Jim Fusilli's fine writing paints a vivid, noir-tinged portrait of New York's streets and people, and only the most cold-hearted reader could fail to care about Terry, his daughter Bella, and many other vividly drawn, often damaged characters. Fusilli's sense of place and pacing falter a bit in New Orleans--including a section near the end, which sags noticeably--but most of the story is set in the Big Apple, and is pitch-perfect. This is one of the most powerful, enjoyable crime tales of the season. --Nicholas H. Allison

From Publishers Weekly

Still plagued by the tragic loss of his wife and son five years earlier, sometime PI Terry Orr finally gets a chance to find the man he thinks killed them in Fusilli's third installment of his Tribeca series (Closing Time; A Well-Known Secret). Distanced from his surviving daughter (the intellectually precocious teenaged Bella, who's just completed her first book), Terry has been seeing a shrink to little effect, although his blossoming relationship with prosecutor Julie Giada seems to be helping a bit. Two incidents kick the plot into gear: first, the death of Leo Mallard, Terry's longtime friend and owner of a struggling TriBeCa watering hole called the Tilt, and second, Terry's discovery of a fresh clue in his search for the Madman, Raymond Weisz, the lunatic genius Terry blames for taking his wife and son. But as Terry probes the darkness, searching for Weisz by interviewing eyewitnesses to the tragedy (and while he tries to execute Leo's will, against a rising tide of resentment from Leo's widow and sister), he learns some harsh truths about the circumstances of his wife's fate and the Madman's role in it. Right about the time Leo's drunken widow decides to claim her inheritance at point-blank range, Terry threatens to unravel.
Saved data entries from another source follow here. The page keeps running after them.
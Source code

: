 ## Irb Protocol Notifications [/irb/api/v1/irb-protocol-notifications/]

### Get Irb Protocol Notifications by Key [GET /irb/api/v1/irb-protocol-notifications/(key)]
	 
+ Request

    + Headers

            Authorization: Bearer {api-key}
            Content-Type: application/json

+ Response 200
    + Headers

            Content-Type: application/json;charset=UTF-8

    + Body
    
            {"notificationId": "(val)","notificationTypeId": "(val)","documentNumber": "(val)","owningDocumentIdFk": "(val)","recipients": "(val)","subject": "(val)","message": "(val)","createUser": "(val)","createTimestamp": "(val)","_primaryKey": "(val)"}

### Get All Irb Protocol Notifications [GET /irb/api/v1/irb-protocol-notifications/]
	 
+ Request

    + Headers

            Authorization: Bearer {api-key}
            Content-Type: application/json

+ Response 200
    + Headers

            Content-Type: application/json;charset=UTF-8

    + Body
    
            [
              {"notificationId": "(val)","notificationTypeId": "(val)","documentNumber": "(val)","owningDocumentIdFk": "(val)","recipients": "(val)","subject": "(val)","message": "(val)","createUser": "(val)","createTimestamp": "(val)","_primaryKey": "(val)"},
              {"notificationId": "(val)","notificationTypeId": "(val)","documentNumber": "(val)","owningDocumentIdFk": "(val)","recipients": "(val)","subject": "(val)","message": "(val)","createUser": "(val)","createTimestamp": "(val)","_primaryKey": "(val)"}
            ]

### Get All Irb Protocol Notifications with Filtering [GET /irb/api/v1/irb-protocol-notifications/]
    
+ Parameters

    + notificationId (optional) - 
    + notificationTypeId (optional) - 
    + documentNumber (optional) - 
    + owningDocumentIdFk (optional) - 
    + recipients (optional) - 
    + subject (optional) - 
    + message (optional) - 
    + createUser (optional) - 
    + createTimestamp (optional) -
Terry is an appealing character, a single parent still suffering from incalculable loss, trying to raise his daughter in a neighborhood also struggling to pull itself together. Putnam is obviously grooming Fusilli to take his place in its stable of mystery bestsellers, and the follow-up to this sometimes rough but necessary narrative link in the series may well do it.
Copyright 2003 Reed Business Information, Inc.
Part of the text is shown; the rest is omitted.